16 December 2008
EU: European Parliament: Civil Liberties Committee (LIBE):
The LIBE Committee will today consider this report which "provisionally" sets the age limit for the taking of fingerprints from children as 12 years old - Member States which have already adopted national laws for a lower age are allowed to carry on - for these states a lower age limit is set at 6 years old. The Commission is to prepare a report:
"based on a large scale and in-depth study carried out by an independent authority and supervised by the Commission, which shall examine the reliability and technical feasibility, including through an evaluation of the accuracy of the systems in operation, of using the fingerprints of children under the age of 14 for identification and verification purposes, including a comparison of the false rejection rates occurring in each Member State and - based on the results of that study - an analysis of the need for common rules regarding the matching process."
An interesting Joint Statement is attached as regards: "unreliable "breeder documents"":
"The passport in itself is only one link of a security chain starting from the presentation of the breeder documents, to the enrolment of biometric data and ending with the matching at the border check points. This chain will only be as secure as its weakest link.

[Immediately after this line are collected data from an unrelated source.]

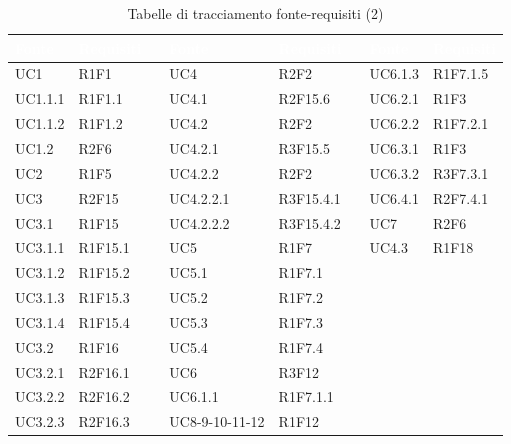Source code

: {
\setlength\arrayrulewidth{1pt}
\begin{longtable}{C{2cm} | C{2cm} C{0.5cm} C{2cm} | C{2cm} C{0.5cm} C{2cm} C{2cm}}
		\textcolor{white}{\textbf{Fonte}} & 
		\textcolor{white}{\textbf{Requisiti}} &
		 &
		\textcolor{white}{\textbf{Fonte}} & 
		\textcolor{white}{\textbf{Requisiti}} &
		 &
		\textcolor{white}{\textbf{Fonte}} & 
		\textcolor{white}{\textbf{Requisiti}} \\
		\endfirsthead
	    
	    \endfoot
	    \caption{Tabelle di tracciamento fonte-requisiti (2)}
	    \endlastfoot


UC1 & R1F1 &  & UC4 & R2F2 &  & UC6.1.3 & R1F7.1.5\\
UC1.1.1 & R1F1.1 &  & UC4.1 & R2F15.6 &  & UC6.2.1 & R1F3\\
UC1.1.2 & R1F1.2 &  & UC4.2 & R2F2 &  & UC6.2.2 & R1F7.2.1\\
UC1.2 & R2F6 &  & UC4.2.1 & R3F15.5 &  & UC6.3.1 & R1F3\\
UC2 & R1F5 &  & UC4.2.2 & R2F2 &   & UC6.3.2 & R3F7.3.1\\
UC3 & R2F15 &  & UC4.2.2.1 & R3F15.4.1 &  & UC6.4.1 & R2F7.4.1\\
UC3.1 & R1F15 &  & UC4.2.2.2 & R3F15.4.2 &  & UC7 & R2F6\\
UC3.1.1 & R1F15.1 &  & UC5 & R1F7 &  & UC4.3 & R1F18\\
UC3.1.2 & R1F15.2 &  & UC5.1 & R1F7.1 &  &  & \\
UC3.1.3 & R1F15.3 &  & UC5.2 & R1F7.2 &  & &\\
UC3.1.4 & R1F15.4 &  & UC5.3 & R1F7.3 &  & &\\
UC3.2 & R1F16 &  & UC5.4 & R1F7.4 &  & &\\
UC3.2.1 & R2F16.1 &  & UC6 & R3F12 &  & &\\
UC3.2.2 & R2F16.2 &  & UC6.1.1 & R1F7.1.1 &  & &\\
UC3.2.3 & R2F16.3 &  & UC8-9-10-11-12 & R1F12 &  & &\\

\end{longtable}
}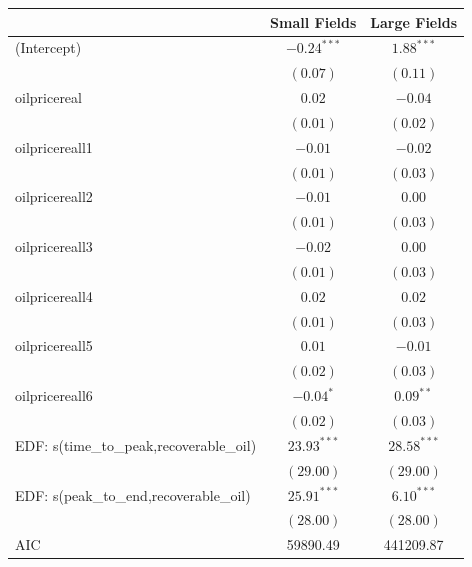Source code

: \documentclass[11pt]{article}
\begin{document}
\begin{spacing}{1}
\begin{table}
\begin{center}
\begin{tabular}{l c c }
\hline
                                     & Small Fields & Large Fields \\
\hline
(Intercept)                          & $-0.24^{***}$ & $1.88^{***}$  \\
                                     & $(0.07)$      & $(0.11)$      \\
oilpricereal                       & $0.02$        & $-0.04$       \\
                                     & $(0.01)$      & $(0.02)$      \\
oilpricereall1                    & $-0.01$       & $-0.02$       \\
                                     & $(0.01)$      & $(0.03)$      \\
oilpricereall2                    & $-0.01$       & $0.00$        \\
                                     & $(0.01)$      & $(0.03)$      \\
oilpricereall3                    & $-0.02$       & $0.00$        \\
                                     & $(0.01)$      & $(0.03)$      \\
oilpricereall4                    & $0.02$        & $0.02$        \\
                                     & $(0.01)$      & $(0.03)$      \\
oilpricereall5                    & $0.01$        & $-0.01$       \\
                                     & $(0.02)$      & $(0.03)$      \\
oilpricereall6                    & $-0.04^{*}$   & $0.09^{**}$   \\
                                     & $(0.02)$      & $(0.03)$      \\
EDF: s(time_to_peak,recoverable_oil) & $23.93^{***}$ & $28.58^{***}$ \\
                                     & $(29.00)$     & $(29.00)$     \\
EDF: s(peak_to_end,recoverable_oil)  & $25.91^{***}$ & $6.10^{***}$  \\
                                     & $(28.00)$     & $(28.00)$     \\
\hline
AIC                                  & 59890.49      & 441209.87     \\

\end{tabular}
\end{center}
\end{table}
\end{spacing}
\end{document}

The European Parliament and the Council note that there is a great diversity of situations and procedures in the Member States regarding which "breeder documents" should be produced in order to request the issuing of a passport and that normally these documents have less security features than the passport in itself, and are more likely to be subjected to forgery and counterfeiting.
The Council shall therefore prepare a questionnaire for the Member States in order to be able to compare the procedures and which documents are required in each Member State in order to issue a passport or travel document."

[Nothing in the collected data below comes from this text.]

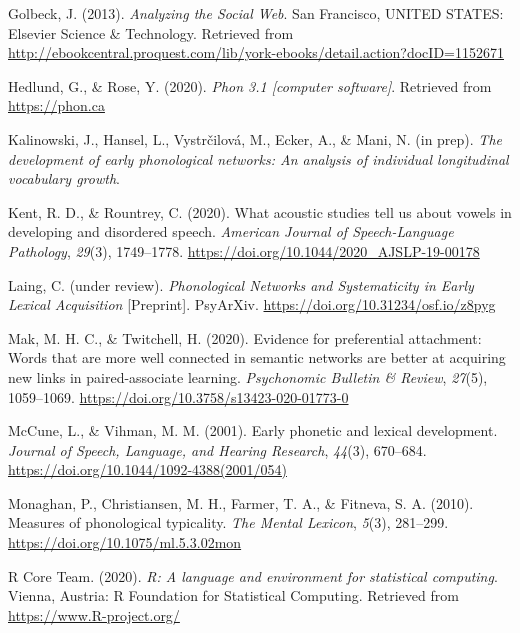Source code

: \documentclass[
  man]{apa6}
\newlength{\cslhangindent}
\newlength{\cslentryspacingunit} %
\newenvironment{CSLReferences}[2] %
 {%
  \setlength{\parindent}{0pt}
  \ifodd #1
  \let\oldpar\par
  \def\par{\hangindent=\cslhangindent\oldpar}
  \fi
  \setlength{\parskip}{#2\cslentryspacingunit}
 }%
 {}
\begin{document}
\begin{CSLReferences}{1}{0}
\leavevmode{}%
Golbeck, J. (2013). \emph{Analyzing the {Social} {Web}}. San Francisco, UNITED STATES: Elsevier Science \& Technology. Retrieved from \url{http://ebookcentral.proquest.com/lib/york-ebooks/detail.action?docID=1152671}

\leavevmode{}%
Hedlund, G., \& Rose, Y. (2020). \emph{Phon 3.1 {[}computer software{]}}. Retrieved from \url{https://phon.ca}

\leavevmode{}%
Kalinowski, J., Hansel, L., Vystrčilová, M., Ecker, A., \& Mani, N. (in prep). \emph{The development of early phonological networks: {An} analysis of individual longitudinal vocabulary growth}.

\leavevmode{}%
Kent, R. D., \& Rountrey, C. (2020). What acoustic studies tell us about vowels in developing and disordered speech. \emph{American Journal of Speech-Language Pathology}, \emph{29}(3), 1749--1778. \url{https://doi.org/10.1044/2020_AJSLP-19-00178}

\leavevmode{}%
Laing, C. (under review). \emph{Phonological {Networks} and {Systematicity} in {Early} {Lexical} {Acquisition}} {[}Preprint{]}. PsyArXiv. \url{https://doi.org/10.31234/osf.io/z8pyg}

\leavevmode{}%
Mak, M. H. C., \& Twitchell, H. (2020). Evidence for preferential attachment: Words that are more well connected in semantic networks are better at acquiring new links in paired-associate learning. \emph{Psychonomic Bulletin \& Review}, \emph{27}(5), 1059--1069. \url{https://doi.org/10.3758/s13423-020-01773-0}

\leavevmode{}%
McCune, L., \& Vihman, M. M. (2001). Early phonetic and lexical development. \emph{Journal of Speech, Language, and Hearing Research}, \emph{44}(3), 670--684. \url{https://doi.org/10.1044/1092-4388(2001/054)}

\leavevmode{}%
Monaghan, P., Christiansen, M. H., Farmer, T. A., \& Fitneva, S. A. (2010). Measures of phonological typicality. \emph{The Mental Lexicon}, \emph{5}(3), 281--299. \url{https://doi.org/10.1075/ml.5.3.02mon}

\leavevmode{}%
R Core Team. (2020). \emph{R: A language and environment for statistical computing}. Vienna, Austria: R Foundation for Statistical Computing. Retrieved from \url{https://www.R-project.org/}


\end{CSLReferences}
\end{document}
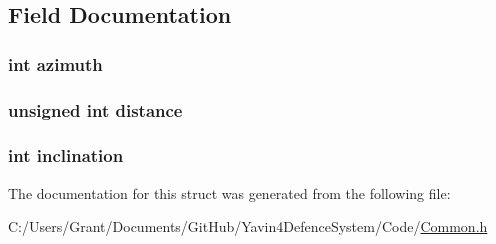 \subsection{Field Documentation}
\hypertarget{structTrackingData_a866e78e12cb32dcaf1ded89bda8be8f5}{
\subsubsection[{azimuth}]{\setlength{\rightskip}{0pt plus 5cm}int azimuth}}\label{structTrackingData_a866e78e12cb32dcaf1ded89bda8be8f5}
\hypertarget{structTrackingData_a4bb47863775a37236bda65273c01b275}{
\subsubsection[{distance}]{\setlength{\rightskip}{0pt plus 5cm}unsigned int distance}}\label{structTrackingData_a4bb47863775a37236bda65273c01b275}
\hypertarget{structTrackingData_af308b9934394c8bcf7614eb1df2d863f}{
\subsubsection[{inclination}]{\setlength{\rightskip}{0pt plus 5cm}int inclination}}\label{structTrackingData_af308b9934394c8bcf7614eb1df2d863f}


The documentation for this struct was generated from the following file\+:\begin{DoxyCompactItemize}
\item 
C\+:/\+Users/\+Grant/\+Documents/\+Git\+Hub/\+Yavin4\+Defence\+System/\+Code/\hyperlink{Common_8h}{Common.\+h}\end{DoxyCompactItemize}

Tony Bunyan, Statewatch editor, comments:
"It is to be welcomed that the European Parliament has insisted on a "provisional" limit of 12 years old for the taking of fingerprints from children. However, the taking of childrens' fingerprints is not just a "technical" question it is a moral and political one. Children do not have the right of "informed consent" and their fingerprints will be kept for the rest of their lives.
The Joint Statement on "unreliable "breeder documents" which recognises they "are more likely to be subjected to forgery and counterfeiting" begs major questions. To put in place a binding Regulation before ascertaining what the situation is in every member state, setting common security and privacy standards and providing sufficient time for these standards to be implemented is quite simply irresponsible."